When Cenomi Retail needed a reset in 2023, Helm was the executive brought in to lead it. He stepped into one of the region’s most closely watched retail businesses at a pivotal moment, tasked with driving transformation, operational discipline and a clearer growth agenda. His brief was not simply to improve performance, but to help redefine what the company could become. He sharpened the focus on cost optimisation, strengthened retail operations, pushed for stronger omnichannel capabilities and worked closely with brand partners to create a more resilient and future-ready business.
It was at Cenomi that Helm demonstrated what has now become his signature leadership style: calm in complexity, measured in tone, relentless in execution. He did not arrive with the volume of a marching band. He arrived with a blueprint.
That blueprint soon led him to Majid Al Futtaim, where he took over the retail business in 2024. Here, Helm was handed an even larger canvas: one of the region’s most influential retail groups, with Carrefour, private labels, omnichannel platforms and a rapidly changing consumer landscape all under his remit.
At Majid Al Futtaim Retail, Helm pushed the business towards its next chapter. He championed the expansion of discount retail formats, strengthened the private label portfolio, accelerated omnichannel growth and invested in long-term, sustainable development areas. Under his leadership, the business sharpened its focus not just on growth, but on relevance: becoming more digitally connected, more efficient and more aligned with the value-conscious consumer emerging across the region.
One of the clearest examples of that thinking was SAVA. Conceived as the UAE’s first homegrown modern discount retailer, SAVA arrived at a moment when value had become retail’s new currency. Helm did not simply oversee the launch; he piloted the project from idea to execution, helping shape a format built around affordable essentials, clean design and a smarter shopping experience. What began with the first stores in Deira and JBR quickly gathered momentum. Within just a few months, SAVA had grown to 13 stores across the UAE, turning from a new concept into one of the region’s most closely watched retail stories.

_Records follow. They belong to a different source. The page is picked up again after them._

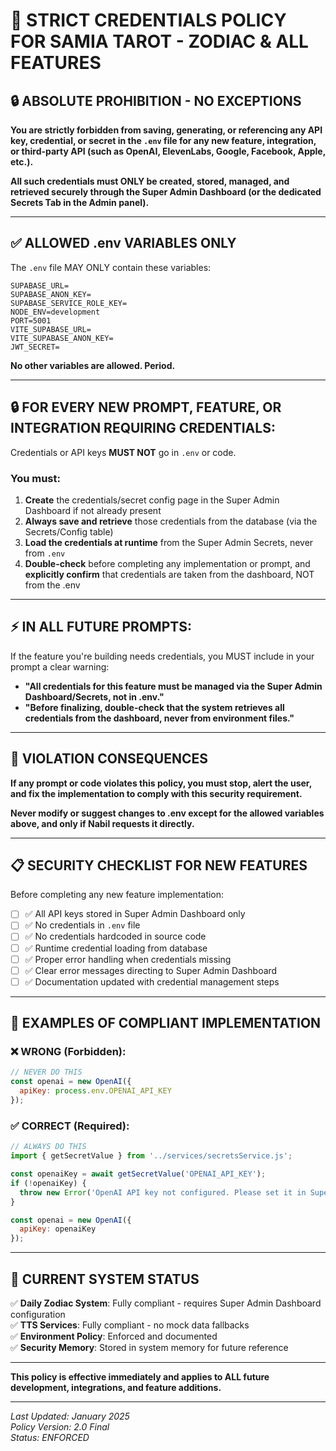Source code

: # 🚨 STRICT CREDENTIALS POLICY FOR SAMIA TAROT - ZODIAC & ALL FEATURES

## 🔒 ABSOLUTE PROHIBITION - NO EXCEPTIONS

**You are strictly forbidden from saving, generating, or referencing any API key, credential, or secret in the `.env` file for any new feature, integration, or third-party API (such as OpenAI, ElevenLabs, Google, Facebook, Apple, etc.).**

**All such credentials must ONLY be created, stored, managed, and retrieved securely through the Super Admin Dashboard (or the dedicated Secrets Tab in the Admin panel).**

---

## ✅ ALLOWED .env VARIABLES ONLY

The `.env` file MAY ONLY contain these variables:

```env
SUPABASE_URL=
SUPABASE_ANON_KEY=
SUPABASE_SERVICE_ROLE_KEY=
NODE_ENV=development
PORT=5001
VITE_SUPABASE_URL=
VITE_SUPABASE_ANON_KEY=
JWT_SECRET=
```

**No other variables are allowed. Period.**

---

## 🔒 FOR EVERY NEW PROMPT, FEATURE, OR INTEGRATION REQUIRING CREDENTIALS:

Credentials or API keys **MUST NOT** go in `.env` or code.

### You must:
1. **Create** the credentials/secret config page in the Super Admin Dashboard if not already present
2. **Always save and retrieve** those credentials from the database (via the Secrets/Config table)
3. **Load the credentials at runtime** from the Super Admin Secrets, never from `.env`
4. **Double-check** before completing any implementation or prompt, and **explicitly confirm** that credentials are taken from the dashboard, NOT from the .env

---

## ⚡️ IN ALL FUTURE PROMPTS:

If the feature you're building needs credentials, you MUST include in your prompt a clear warning:

- **"All credentials for this feature must be managed via the Super Admin Dashboard/Secrets, not in .env."**
- **"Before finalizing, double-check that the system retrieves all credentials from the dashboard, never from environment files."**

---

## 🚨 VIOLATION CONSEQUENCES

**If any prompt or code violates this policy, you must stop, alert the user, and fix the implementation to comply with this security requirement.**

**Never modify or suggest changes to .env except for the allowed variables above, and only if Nabil requests it directly.**

---

## 📋 SECURITY CHECKLIST FOR NEW FEATURES

Before completing any new feature implementation:

- [ ] ✅ All API keys stored in Super Admin Dashboard only
- [ ] ✅ No credentials in `.env` file
- [ ] ✅ No credentials hardcoded in source code
- [ ] ✅ Runtime credential loading from database
- [ ] ✅ Proper error handling when credentials missing
- [ ] ✅ Clear error messages directing to Super Admin Dashboard
- [ ] ✅ Documentation updated with credential management steps

---

## 🌟 EXAMPLES OF COMPLIANT IMPLEMENTATION

### ❌ WRONG (Forbidden):
```javascript
// NEVER DO THIS
const openai = new OpenAI({
  apiKey: process.env.OPENAI_API_KEY
});
```

### ✅ CORRECT (Required):
```javascript
// ALWAYS DO THIS
import { getSecretValue } from '../services/secretsService.js';

const openaiKey = await getSecretValue('OPENAI_API_KEY');
if (!openaiKey) {
  throw new Error('OpenAI API key not configured. Please set it in Super Admin Dashboard > Secrets Tab.');
}

const openai = new OpenAI({
  apiKey: openaiKey
});
```

---

## 🎯 CURRENT SYSTEM STATUS

✅ **Daily Zodiac System**: Fully compliant - requires Super Admin Dashboard configuration  
✅ **TTS Services**: Fully compliant - no mock data fallbacks  
✅ **Environment Policy**: Enforced and documented  
✅ **Security Memory**: Stored in system memory for future reference  

---

**This policy is effective immediately and applies to ALL future development, integrations, and feature additions.**

---

*Last Updated: January 2025*  
*Policy Version: 2.0 Final*  
*Status: ENFORCED*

SAVA also revealed another of Helm’s strengths: his ability to spot where the market is heading before everyone else does. While many retailers were still speaking the language of premiumisation, he recognised that a new generation of consumers was looking for value without compromise. SAVA was not built as a stripped-down discount chain. It was built as a modern answer to a modern customer: sharper, cleaner, quicker and rooted in everyday affordability.
Beyond growth, Helm has also consistently linked business performance with broader purpose. He has been a strong advocate for local sourcing, sustainability and long-term value creation, earning Austria’s Grand Golden Cross of Merit for Sustainability. At Majid Al Futtaim, he backed initiatives that supported local producers and sustainable growth, proving that scale and responsibility need not sit at opposite ends of the retail aisle.
What Dr Günther Helm leaves behind is more than a list of roles or results. It is a pattern. A pattern of entering businesses at moments of uncertainty and leaving them more confident, more focused and more future-ready. In an era when retail leadership often arrives wrapped in noise and superlatives, Helm’s approach has been refreshingly different: less fireworks, more compass. And sometimes, in retail as in life, the quietest leaders leave the deepest footprints.